Красная скала появлялась и пропадала с каждой петлей дороги. Савина еле справилась с особенно крутым виражом.
— Я вернулась в девять вечера. Впервые за три года куда-то вышла. Я делаю все, что могу! Вкалываю как проклятая, вы знаете, что такое жизнь врача? Я одна воспитываю Габриэля. Я записала его в ближайшую частную школу, в Сен-Сатюрнен, чтобы он мог побыть там до и после уроков. У него нет ни одного друга в Мюроле. Даже во время каникул ему приходится повторять уроки на этих онлайн-ресурсах, чтоб им провалиться. Когда он не в школе, я несколько раз в день ему звоню. Оставляю сообщения, проверяю трекер, чтобы знать, дома ли он.
Меня трясло от ярости. Я не плохая мать! Пусть заткнется со своей моралью и молча ведет машину.
— И еще кое-что я вам скажу, Савина, раз уж вы врезали по больному месту. У нас с Габриэлем все было хорошо до тех пор, пока восемь месяцев назад я не повезла его в Сен-Жан-де-Люз, пока мы не перебрались в Мюроль, пока…
От бешенства я захлебнулась словами.
— Пока вы не забыли обо всем, кроме призрака? — подхватила Савина. — Старшего брата, умершего до рождения Габриэля и вернувшегося из преисподней, чтобы его вытеснить! Вы дошли до того, что попросили сына все бросить и уехать с вами сюда. Вы понимаете, на что обрекли своего ребенка?

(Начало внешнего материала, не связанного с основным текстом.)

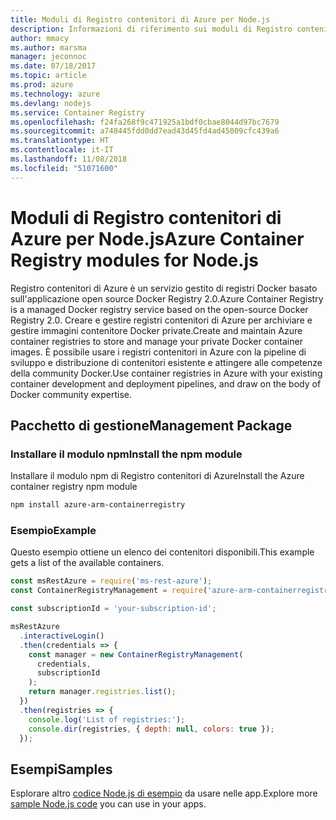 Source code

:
 ```yaml
---
title: Moduli di Registro contenitori di Azure per Node.js
description: Informazioni di riferimento sui moduli di Registro contenitori di Azure per Node.js
author: mmacy
ms.author: marsma
manager: jeconnoc
ms.date: 07/18/2017
ms.topic: article
ms.prod: azure
ms.technology: azure
ms.devlang: nodejs
ms.service: Container Registry
ms.openlocfilehash: f24fa268f9c471925a1bdf0cbae8044d97bc7679
ms.sourcegitcommit: a748445fdd0dd7ead43d45fd4ad45009cfc439a6
ms.translationtype: HT
ms.contentlocale: it-IT
ms.lasthandoff: 11/08/2018
ms.locfileid: "51071600"
---
```

# <a name="azure-container-registry-modules-for-nodejs"></a><span data-ttu-id="f84d6-103">Moduli di Registro contenitori di Azure per Node.js</span><span class="sxs-lookup"><span data-stu-id="f84d6-103">Azure Container Registry modules for Node.js</span></span>

<span data-ttu-id="f84d6-104">Registro contenitori di Azure è un servizio gestito di registri Docker basato sull'applicazione open source Docker Registry 2.0.</span><span class="sxs-lookup"><span data-stu-id="f84d6-104">Azure Container Registry is a managed Docker registry service based on the open-source Docker Registry 2.0.</span></span> <span data-ttu-id="f84d6-105">Creare e gestire registri contenitori di Azure per archiviare e gestire immagini contenitore Docker private.</span><span class="sxs-lookup"><span data-stu-id="f84d6-105">Create and maintain Azure container registries to store and manage your private Docker container images.</span></span> <span data-ttu-id="f84d6-106">È possibile usare i registri contenitori in Azure con la pipeline di sviluppo e distribuzione di contenitori esistente e attingere alle competenze della community Docker.</span><span class="sxs-lookup"><span data-stu-id="f84d6-106">Use container registries in Azure with your existing container development and deployment pipelines, and draw on the body of Docker community expertise.</span></span>

## <a name="management-package"></a><span data-ttu-id="f84d6-107">Pacchetto di gestione</span><span class="sxs-lookup"><span data-stu-id="f84d6-107">Management Package</span></span>

### <a name="install-the-npm-module"></a><span data-ttu-id="f84d6-108">Installare il modulo npm</span><span class="sxs-lookup"><span data-stu-id="f84d6-108">Install the npm module</span></span>

<span data-ttu-id="f84d6-109">Installare il modulo npm di Registro contenitori di Azure</span><span class="sxs-lookup"><span data-stu-id="f84d6-109">Install the Azure container registry npm module</span></span>

```bash
npm install azure-arm-containerregistry
```

### <a name="example"></a><span data-ttu-id="f84d6-110">Esempio</span><span class="sxs-lookup"><span data-stu-id="f84d6-110">Example</span></span>

<span data-ttu-id="f84d6-111">Questo esempio ottiene un elenco dei contenitori disponibili.</span><span class="sxs-lookup"><span data-stu-id="f84d6-111">This example gets a list of the available containers.</span></span>

```javascript
const msRestAzure = require('ms-rest-azure');
const ContainerRegistryManagement = require('azure-arm-containerregistry');

const subscriptionId = 'your-subscription-id';

msRestAzure
  .interactiveLogin()
  .then(credentials => {
    const manager = new ContainerRegistryManagement(
      credentials,
      subscriptionId
    );
    return manager.registries.list();
  })
  .then(registries => {
    console.log('List of registries:');
    console.dir(registries, { depth: null, colors: true });
  });
```

## <a name="samples"></a><span data-ttu-id="f84d6-112">Esempi</span><span class="sxs-lookup"><span data-stu-id="f84d6-112">Samples</span></span>

<span data-ttu-id="f84d6-113">Esplorare altro [codice Node.js di esempio](https://azure.microsoft.com/resources/samples/?platform=nodejs) da usare nelle app.</span><span class="sxs-lookup"><span data-stu-id="f84d6-113">Explore more [sample Node.js code](https://azure.microsoft.com/resources/samples/?platform=nodejs) you can use in your apps.</span></span>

Замолкнет она когда-нибудь? Не ее забота тыкать меня носом во все эти истины! Я согласна была обсуждать это только с Ваяном, он хотя бы мне не перечил. И все же я не в силах была смолчать, я стала защищаться:
— Послушайте, Савина, у меня не было выбора! Все эти совпадения на меня сами свалились, я их не подстраивала. Невероятное сходство, родимое пятно — все, вплоть до одинаковой ДНК. Вы видели результаты теста! Я поневоле оказалась втянутой в эту безумную историю! И Габриэль вместе со мной.
Савина немного сбавила скорость, когда мы проезжали деревушку из трех засыпанных снегом домов. Сбавила и тон, чтобы разрядить обстановку. Она выполнила свою задачу социальной работницы, высказала все, что хотела высказать, вскрыла нарыв. Теперь ей предстояло лечить рану.
— Как реагировал Габриэль на переезд?
Спасибо, Савина.
— Поначалу я пыталась с ним об этом поговорить. Откровенно. Это было… это было трудно. Не знаю, слушал ли он меня. Он замкнулся в молчании, в безразличии, с головой ушел в свои видеоигры.
300 метров.
Савина снова улыбнулась. На этот раз без всякой агрессии. В ее голосе звучало только сочувствие к Габриэлю:
— Безразличие — это доспехи, которыми он прикрывался. Конечно, он слушал. И можете себе представить, сколько вопросов у него должно было появиться? Старший брат, который пропал десять лет назад… и вернулся. А его, Габриэля, мама уже не замечает.
По лицу у меня текли слезы. Савина права, во всем права. К счастью, красная точка уже близко, рукой подать.
— Я была такой мерзкой… жестокой… Он должен меня ненавидеть!
100 метров.
Красная и синяя точки почти слились. Габриэль совсем рядом, в одной из пещер в этой дырявой скале, прямо перед нами.
Савина понизила передачу, сняла одну руку с руля и накрыла мою:
— Что за глупости, Мадди! Ничего подобного! Десятилетний мальчик на такое не способен. Он может только любить маму. И чем меньше вы проявляете любовь, тем больше он будет искать доказательств любви. Габриэль, конечно же, хотел вам помочь. Хотел понять, что происходит. Хотел показать вам, что он достоин любви. Чтобы вы любили его… как Эстебана.
Я промолчала.
— Мадди, вы ведь любите его так же сильно, как Эстебана?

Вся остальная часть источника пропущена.